# [Task details]
Exact repetition, pictures omitted: give every record below again.

Source texts of formatted documents
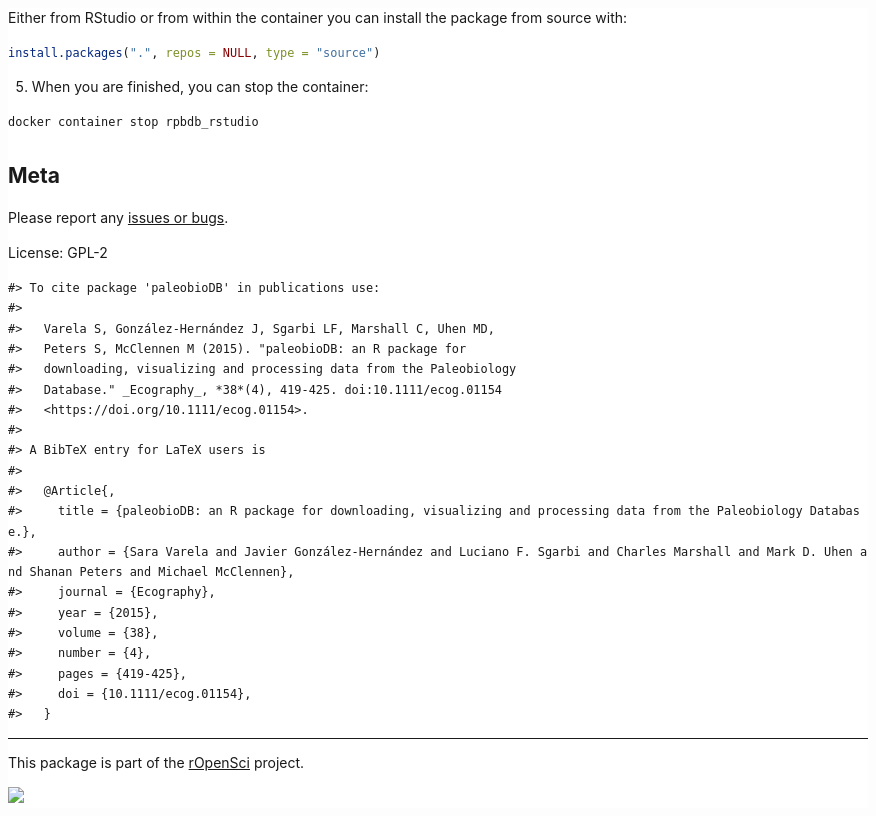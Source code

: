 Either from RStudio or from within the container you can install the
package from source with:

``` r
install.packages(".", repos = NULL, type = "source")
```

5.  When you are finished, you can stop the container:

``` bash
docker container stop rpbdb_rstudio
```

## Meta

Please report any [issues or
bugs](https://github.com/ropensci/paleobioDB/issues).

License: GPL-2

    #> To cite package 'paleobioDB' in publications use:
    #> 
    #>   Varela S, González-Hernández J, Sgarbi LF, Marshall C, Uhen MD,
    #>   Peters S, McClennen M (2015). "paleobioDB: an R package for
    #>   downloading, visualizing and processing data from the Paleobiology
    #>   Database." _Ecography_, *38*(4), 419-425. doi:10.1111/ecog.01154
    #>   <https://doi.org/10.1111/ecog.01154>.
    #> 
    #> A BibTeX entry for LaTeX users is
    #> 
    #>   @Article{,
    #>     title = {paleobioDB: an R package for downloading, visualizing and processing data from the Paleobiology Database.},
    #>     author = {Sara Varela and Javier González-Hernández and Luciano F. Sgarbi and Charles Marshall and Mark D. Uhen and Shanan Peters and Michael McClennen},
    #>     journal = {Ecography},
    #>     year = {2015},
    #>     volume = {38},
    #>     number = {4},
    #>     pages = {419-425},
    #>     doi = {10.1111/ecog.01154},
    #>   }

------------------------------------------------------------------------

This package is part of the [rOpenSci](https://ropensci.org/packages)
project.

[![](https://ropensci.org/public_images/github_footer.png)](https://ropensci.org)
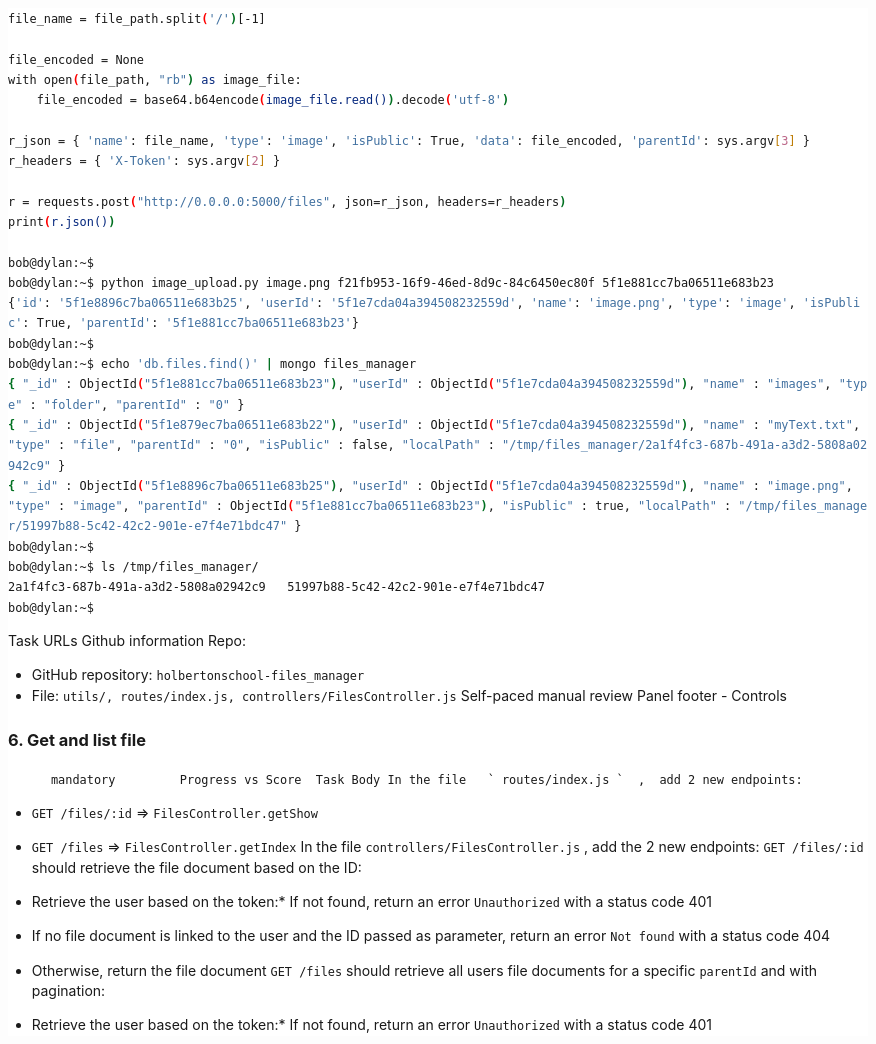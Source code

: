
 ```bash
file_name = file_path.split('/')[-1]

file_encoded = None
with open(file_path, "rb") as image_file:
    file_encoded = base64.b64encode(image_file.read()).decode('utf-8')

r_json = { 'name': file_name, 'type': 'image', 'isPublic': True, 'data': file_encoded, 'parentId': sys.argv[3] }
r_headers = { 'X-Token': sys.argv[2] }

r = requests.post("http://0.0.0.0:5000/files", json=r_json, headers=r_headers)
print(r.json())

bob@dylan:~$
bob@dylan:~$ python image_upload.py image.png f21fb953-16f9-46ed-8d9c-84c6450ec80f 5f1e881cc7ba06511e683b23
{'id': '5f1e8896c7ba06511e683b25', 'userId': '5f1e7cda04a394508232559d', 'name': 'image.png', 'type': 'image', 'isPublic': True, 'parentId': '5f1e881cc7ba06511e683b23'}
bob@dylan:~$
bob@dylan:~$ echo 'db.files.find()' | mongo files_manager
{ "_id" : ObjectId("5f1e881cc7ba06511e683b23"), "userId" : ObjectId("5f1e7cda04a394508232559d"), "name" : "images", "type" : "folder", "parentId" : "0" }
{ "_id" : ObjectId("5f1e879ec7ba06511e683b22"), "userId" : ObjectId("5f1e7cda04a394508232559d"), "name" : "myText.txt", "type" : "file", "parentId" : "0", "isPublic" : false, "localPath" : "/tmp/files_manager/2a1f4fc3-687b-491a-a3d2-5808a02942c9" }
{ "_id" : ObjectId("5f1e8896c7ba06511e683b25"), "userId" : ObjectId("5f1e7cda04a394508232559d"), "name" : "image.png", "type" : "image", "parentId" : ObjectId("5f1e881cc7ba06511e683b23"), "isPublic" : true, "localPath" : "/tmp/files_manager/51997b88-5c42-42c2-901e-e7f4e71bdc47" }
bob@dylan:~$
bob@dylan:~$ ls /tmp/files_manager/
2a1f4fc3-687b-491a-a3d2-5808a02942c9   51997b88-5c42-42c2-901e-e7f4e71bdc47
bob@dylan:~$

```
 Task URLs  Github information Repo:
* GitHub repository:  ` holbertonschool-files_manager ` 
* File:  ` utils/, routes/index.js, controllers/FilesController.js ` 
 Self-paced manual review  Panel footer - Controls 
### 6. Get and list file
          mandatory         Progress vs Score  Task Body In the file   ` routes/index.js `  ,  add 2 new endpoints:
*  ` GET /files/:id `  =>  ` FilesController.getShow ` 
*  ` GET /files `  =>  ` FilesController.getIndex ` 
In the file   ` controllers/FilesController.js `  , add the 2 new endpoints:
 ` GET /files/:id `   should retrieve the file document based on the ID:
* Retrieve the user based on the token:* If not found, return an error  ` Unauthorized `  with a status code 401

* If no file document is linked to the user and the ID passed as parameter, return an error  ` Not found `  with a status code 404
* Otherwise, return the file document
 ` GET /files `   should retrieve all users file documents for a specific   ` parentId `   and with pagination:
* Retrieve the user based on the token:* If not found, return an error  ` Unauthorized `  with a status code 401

# [Output below]
Source code

: Either from RStudio or from within the container you can install the
package from source with:

``` r
install.packages(".", repos = NULL, type = "source")
```

5.  When you are finished, you can stop the container:

``` bash
docker container stop rpbdb_rstudio
```

## Meta

Please report any [issues or
bugs](https://github.com/ropensci/paleobioDB/issues).

License: GPL-2

    #> To cite package 'paleobioDB' in publications use:
    #> 
    #>   Varela S, González-Hernández J, Sgarbi LF, Marshall C, Uhen MD,
    #>   Peters S, McClennen M (2015). "paleobioDB: an R package for
    #>   downloading, visualizing and processing data from the Paleobiology
    #>   Database." _Ecography_, *38*(4), 419-425. doi:10.1111/ecog.01154
    #>   <https://doi.org/10.1111/ecog.01154>.
    #> 
    #> A BibTeX entry for LaTeX users is
    #> 
    #>   @Article{,
    #>     title = {paleobioDB: an R package for downloading, visualizing and processing data from the Paleobiology Database.},
    #>     author = {Sara Varela and Javier González-Hernández and Luciano F. Sgarbi and Charles Marshall and Mark D. Uhen and Shanan Peters and Michael McClennen},
    #>     journal = {Ecography},
    #>     year = {2015},
    #>     volume = {38},
    #>     number = {4},
    #>     pages = {419-425},
    #>     doi = {10.1111/ecog.01154},
    #>   }

------------------------------------------------------------------------

This package is part of the [rOpenSci](https://ropensci.org/packages)
project.

[![](https://ropensci.org/public_images/github_footer.png)](https://ropensci.org)
Source code

:
 ```bash
file_name = file_path.split('/')[-1]

file_encoded = None
with open(file_path, "rb") as image_file:
    file_encoded = base64.b64encode(image_file.read()).decode('utf-8')

r_json = { 'name': file_name, 'type': 'image', 'isPublic': True, 'data': file_encoded, 'parentId': sys.argv[3] }
r_headers = { 'X-Token': sys.argv[2] }

r = requests.post("http://0.0.0.0:5000/files", json=r_json, headers=r_headers)
print(r.json())

bob@dylan:~$
bob@dylan:~$ python image_upload.py image.png f21fb953-16f9-46ed-8d9c-84c6450ec80f 5f1e881cc7ba06511e683b23
{'id': '5f1e8896c7ba06511e683b25', 'userId': '5f1e7cda04a394508232559d', 'name': 'image.png', 'type': 'image', 'isPublic': True, 'parentId': '5f1e881cc7ba06511e683b23'}
bob@dylan:~$
bob@dylan:~$ echo 'db.files.find()' | mongo files_manager
{ "_id" : ObjectId("5f1e881cc7ba06511e683b23"), "userId" : ObjectId("5f1e7cda04a394508232559d"), "name" : "images", "type" : "folder", "parentId" : "0" }
{ "_id" : ObjectId("5f1e879ec7ba06511e683b22"), "userId" : ObjectId("5f1e7cda04a394508232559d"), "name" : "myText.txt", "type" : "file", "parentId" : "0", "isPublic" : false, "localPath" : "/tmp/files_manager/2a1f4fc3-687b-491a-a3d2-5808a02942c9" }
{ "_id" : ObjectId("5f1e8896c7ba06511e683b25"), "userId" : ObjectId("5f1e7cda04a394508232559d"), "name" : "image.png", "type" : "image", "parentId" : ObjectId("5f1e881cc7ba06511e683b23"), "isPublic" : true, "localPath" : "/tmp/files_manager/51997b88-5c42-42c2-901e-e7f4e71bdc47" }
bob@dylan:~$
bob@dylan:~$ ls /tmp/files_manager/
2a1f4fc3-687b-491a-a3d2-5808a02942c9   51997b88-5c42-42c2-901e-e7f4e71bdc47
bob@dylan:~$

```
 Task URLs  Github information Repo:
* GitHub repository:  ` holbertonschool-files_manager ` 
* File:  ` utils/, routes/index.js, controllers/FilesController.js ` 
 Self-paced manual review  Panel footer - Controls 
### 6. Get and list file
          mandatory         Progress vs Score  Task Body In the file   ` routes/index.js `  ,  add 2 new endpoints:
*  ` GET /files/:id `  =>  ` FilesController.getShow ` 
*  ` GET /files `  =>  ` FilesController.getIndex ` 
In the file   ` controllers/FilesController.js `  , add the 2 new endpoints:
 ` GET /files/:id `   should retrieve the file document based on the ID:
* Retrieve the user based on the token:* If not found, return an error  ` Unauthorized `  with a status code 401

* If no file document is linked to the user and the ID passed as parameter, return an error  ` Not found `  with a status code 404
* Otherwise, return the file document
 ` GET /files `   should retrieve all users file documents for a specific   ` parentId `   and with pagination:
* Retrieve the user based on the token:* If not found, return an error  ` Unauthorized `  with a status code 401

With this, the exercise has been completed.